— Exercise directions —
Take every line in the entries that includes the word "business" and copy it.

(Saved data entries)
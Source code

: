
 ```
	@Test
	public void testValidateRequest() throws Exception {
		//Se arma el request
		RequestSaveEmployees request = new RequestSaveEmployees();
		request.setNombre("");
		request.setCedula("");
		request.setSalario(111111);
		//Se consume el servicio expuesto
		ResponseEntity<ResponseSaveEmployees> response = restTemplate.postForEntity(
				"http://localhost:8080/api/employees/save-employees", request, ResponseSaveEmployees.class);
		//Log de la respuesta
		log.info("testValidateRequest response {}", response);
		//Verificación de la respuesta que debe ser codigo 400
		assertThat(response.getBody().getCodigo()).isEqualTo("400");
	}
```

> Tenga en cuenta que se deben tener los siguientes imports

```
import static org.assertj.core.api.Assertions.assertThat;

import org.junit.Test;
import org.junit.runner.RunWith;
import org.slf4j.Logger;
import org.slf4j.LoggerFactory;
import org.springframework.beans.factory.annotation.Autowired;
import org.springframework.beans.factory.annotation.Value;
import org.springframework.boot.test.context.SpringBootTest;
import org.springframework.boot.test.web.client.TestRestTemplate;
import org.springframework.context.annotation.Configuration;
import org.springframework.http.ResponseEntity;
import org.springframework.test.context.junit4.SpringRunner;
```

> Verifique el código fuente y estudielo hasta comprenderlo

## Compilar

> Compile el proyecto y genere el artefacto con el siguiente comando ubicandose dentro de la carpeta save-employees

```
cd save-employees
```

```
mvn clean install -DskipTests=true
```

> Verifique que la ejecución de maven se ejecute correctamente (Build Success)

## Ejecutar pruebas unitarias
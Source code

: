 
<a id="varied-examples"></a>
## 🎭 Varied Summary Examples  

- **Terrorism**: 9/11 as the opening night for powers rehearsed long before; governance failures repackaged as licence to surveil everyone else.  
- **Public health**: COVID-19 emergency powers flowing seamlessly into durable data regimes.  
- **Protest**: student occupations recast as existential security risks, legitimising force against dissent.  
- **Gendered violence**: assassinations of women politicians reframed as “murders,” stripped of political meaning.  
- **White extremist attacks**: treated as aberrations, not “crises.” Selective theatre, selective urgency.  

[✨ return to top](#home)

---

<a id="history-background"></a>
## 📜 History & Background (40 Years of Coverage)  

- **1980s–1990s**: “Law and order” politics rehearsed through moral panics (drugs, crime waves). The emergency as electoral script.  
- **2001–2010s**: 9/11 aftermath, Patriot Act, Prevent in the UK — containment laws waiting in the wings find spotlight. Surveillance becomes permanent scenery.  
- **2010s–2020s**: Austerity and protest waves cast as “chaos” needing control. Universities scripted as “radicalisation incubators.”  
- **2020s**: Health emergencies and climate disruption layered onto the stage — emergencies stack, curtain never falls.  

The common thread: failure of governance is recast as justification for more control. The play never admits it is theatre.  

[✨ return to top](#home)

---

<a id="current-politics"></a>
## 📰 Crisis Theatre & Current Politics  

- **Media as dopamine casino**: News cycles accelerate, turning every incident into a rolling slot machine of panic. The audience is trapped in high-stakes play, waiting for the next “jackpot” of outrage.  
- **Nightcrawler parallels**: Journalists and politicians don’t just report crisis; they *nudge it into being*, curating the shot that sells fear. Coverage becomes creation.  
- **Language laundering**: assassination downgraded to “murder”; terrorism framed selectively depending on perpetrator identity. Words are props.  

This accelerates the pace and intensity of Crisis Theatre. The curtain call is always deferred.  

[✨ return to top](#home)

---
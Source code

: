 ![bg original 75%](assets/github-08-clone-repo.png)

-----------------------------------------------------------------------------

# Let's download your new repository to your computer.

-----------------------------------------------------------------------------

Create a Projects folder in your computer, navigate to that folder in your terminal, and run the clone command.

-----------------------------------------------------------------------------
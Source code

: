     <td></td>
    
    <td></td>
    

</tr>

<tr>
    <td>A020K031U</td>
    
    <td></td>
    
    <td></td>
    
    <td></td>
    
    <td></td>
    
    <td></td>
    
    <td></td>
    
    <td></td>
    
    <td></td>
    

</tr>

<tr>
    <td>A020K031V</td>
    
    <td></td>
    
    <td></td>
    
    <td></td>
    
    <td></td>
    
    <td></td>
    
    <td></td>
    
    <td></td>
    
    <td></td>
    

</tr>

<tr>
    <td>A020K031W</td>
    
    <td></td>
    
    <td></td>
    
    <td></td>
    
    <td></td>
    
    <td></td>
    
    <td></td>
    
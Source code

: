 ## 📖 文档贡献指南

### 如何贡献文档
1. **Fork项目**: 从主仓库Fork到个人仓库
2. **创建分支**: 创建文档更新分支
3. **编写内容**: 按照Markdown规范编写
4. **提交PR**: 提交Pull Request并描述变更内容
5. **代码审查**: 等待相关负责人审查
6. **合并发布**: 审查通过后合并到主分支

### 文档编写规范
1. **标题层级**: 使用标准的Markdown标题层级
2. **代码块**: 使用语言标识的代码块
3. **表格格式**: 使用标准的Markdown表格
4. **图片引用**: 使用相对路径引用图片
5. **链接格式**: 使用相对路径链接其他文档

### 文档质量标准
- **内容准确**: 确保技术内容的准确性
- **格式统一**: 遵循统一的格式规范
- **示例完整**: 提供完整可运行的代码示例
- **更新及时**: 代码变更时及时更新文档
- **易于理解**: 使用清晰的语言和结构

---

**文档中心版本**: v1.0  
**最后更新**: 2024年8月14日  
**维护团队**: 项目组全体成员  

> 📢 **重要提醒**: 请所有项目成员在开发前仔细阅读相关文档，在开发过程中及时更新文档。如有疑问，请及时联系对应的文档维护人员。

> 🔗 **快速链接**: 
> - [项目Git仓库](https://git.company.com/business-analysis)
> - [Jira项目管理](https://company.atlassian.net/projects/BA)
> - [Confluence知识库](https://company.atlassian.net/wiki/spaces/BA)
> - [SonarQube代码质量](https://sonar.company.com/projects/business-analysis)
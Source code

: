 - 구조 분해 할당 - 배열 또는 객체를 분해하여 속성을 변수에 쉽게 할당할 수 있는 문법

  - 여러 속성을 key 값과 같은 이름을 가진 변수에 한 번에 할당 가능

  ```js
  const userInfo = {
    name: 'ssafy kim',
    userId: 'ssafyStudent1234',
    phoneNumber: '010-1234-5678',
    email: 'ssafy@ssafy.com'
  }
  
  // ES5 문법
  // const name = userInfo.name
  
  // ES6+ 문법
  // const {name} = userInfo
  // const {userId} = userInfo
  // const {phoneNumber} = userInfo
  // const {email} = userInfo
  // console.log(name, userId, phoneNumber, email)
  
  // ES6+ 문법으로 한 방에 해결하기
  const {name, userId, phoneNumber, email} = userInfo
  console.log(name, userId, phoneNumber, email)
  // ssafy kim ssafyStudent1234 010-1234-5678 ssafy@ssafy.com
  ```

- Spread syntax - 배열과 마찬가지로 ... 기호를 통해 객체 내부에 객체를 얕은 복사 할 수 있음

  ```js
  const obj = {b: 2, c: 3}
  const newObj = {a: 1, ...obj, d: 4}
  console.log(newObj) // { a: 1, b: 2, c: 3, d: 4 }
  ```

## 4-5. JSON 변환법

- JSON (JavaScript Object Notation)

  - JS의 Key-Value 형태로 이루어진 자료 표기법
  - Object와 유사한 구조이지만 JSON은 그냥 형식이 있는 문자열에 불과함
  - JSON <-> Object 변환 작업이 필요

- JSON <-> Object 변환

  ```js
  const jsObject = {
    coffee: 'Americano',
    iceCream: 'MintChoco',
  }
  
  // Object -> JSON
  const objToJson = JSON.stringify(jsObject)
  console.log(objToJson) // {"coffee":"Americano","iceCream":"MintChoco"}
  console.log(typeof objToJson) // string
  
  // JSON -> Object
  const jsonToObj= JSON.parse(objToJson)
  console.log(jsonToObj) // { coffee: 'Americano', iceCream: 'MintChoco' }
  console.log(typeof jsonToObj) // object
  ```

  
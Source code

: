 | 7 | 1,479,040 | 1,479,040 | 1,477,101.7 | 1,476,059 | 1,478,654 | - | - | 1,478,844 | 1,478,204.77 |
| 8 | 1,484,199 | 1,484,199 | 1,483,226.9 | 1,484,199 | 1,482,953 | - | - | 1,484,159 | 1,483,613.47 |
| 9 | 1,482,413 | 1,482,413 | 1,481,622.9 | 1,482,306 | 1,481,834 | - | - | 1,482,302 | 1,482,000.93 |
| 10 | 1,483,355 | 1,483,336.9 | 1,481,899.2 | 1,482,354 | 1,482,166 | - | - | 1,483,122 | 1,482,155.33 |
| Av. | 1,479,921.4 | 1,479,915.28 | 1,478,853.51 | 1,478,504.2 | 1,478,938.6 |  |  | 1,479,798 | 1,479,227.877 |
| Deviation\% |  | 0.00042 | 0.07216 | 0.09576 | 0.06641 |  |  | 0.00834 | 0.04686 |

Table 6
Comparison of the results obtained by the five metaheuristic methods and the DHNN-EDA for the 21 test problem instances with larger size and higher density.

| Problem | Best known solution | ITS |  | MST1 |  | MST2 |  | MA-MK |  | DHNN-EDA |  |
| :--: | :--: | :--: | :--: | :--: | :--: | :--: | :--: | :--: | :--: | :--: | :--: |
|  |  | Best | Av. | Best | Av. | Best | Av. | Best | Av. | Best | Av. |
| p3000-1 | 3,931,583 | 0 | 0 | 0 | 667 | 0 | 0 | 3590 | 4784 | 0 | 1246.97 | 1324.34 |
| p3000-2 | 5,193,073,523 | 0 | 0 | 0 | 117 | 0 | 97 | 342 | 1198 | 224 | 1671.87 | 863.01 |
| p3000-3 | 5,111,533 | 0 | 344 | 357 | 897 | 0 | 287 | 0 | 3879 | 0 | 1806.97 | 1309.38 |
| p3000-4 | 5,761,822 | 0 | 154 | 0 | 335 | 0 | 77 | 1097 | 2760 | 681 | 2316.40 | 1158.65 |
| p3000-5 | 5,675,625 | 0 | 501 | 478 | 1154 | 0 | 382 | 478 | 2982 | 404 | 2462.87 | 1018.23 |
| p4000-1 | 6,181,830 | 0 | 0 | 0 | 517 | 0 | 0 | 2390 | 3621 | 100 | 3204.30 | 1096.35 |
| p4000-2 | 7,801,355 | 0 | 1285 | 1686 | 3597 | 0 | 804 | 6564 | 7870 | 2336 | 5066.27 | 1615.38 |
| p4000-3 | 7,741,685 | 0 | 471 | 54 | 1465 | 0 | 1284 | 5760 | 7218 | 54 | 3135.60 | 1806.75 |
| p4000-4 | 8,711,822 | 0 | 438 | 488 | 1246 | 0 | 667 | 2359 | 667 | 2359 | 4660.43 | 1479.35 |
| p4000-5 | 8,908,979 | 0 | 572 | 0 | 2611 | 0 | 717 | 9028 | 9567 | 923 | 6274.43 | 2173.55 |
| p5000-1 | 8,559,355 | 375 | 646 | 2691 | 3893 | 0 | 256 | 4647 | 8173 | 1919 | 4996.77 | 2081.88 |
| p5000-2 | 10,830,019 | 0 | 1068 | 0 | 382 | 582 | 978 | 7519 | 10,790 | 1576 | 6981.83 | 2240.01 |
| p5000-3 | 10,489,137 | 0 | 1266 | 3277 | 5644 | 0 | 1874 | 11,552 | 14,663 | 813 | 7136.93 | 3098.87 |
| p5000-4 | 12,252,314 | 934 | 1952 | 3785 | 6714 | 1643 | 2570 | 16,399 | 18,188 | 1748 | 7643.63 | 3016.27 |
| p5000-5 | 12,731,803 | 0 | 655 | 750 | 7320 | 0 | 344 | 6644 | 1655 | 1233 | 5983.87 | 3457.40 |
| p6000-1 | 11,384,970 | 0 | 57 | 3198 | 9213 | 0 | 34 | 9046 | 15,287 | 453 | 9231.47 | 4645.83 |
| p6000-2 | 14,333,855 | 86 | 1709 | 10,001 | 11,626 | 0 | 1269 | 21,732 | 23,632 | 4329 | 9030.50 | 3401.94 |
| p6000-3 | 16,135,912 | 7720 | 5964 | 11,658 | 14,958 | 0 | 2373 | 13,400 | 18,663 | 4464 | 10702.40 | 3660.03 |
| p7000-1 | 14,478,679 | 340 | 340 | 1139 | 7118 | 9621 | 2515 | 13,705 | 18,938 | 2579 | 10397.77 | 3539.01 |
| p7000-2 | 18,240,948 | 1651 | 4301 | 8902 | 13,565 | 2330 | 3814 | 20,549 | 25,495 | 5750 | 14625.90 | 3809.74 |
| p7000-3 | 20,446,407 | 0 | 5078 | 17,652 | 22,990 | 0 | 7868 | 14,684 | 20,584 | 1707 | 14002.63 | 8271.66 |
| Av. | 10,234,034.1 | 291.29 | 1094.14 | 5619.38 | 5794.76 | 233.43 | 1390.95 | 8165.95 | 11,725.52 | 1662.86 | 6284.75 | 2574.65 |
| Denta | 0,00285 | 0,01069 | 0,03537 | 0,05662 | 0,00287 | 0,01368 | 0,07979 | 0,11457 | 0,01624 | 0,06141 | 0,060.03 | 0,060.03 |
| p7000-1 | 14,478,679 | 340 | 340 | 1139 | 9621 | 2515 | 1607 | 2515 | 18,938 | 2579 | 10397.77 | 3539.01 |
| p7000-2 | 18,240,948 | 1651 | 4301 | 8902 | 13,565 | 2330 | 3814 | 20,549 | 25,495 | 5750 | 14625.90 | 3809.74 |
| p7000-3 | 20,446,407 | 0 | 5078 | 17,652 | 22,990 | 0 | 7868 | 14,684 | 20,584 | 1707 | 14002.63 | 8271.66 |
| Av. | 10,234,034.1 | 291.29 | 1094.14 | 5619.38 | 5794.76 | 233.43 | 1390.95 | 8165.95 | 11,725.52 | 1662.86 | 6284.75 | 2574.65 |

— Solution to this task —
> - [项目Git仓库](https://git.company.com/business-analysis)
> - [SonarQube代码质量](https://sonar.company.com/projects/business-analysis)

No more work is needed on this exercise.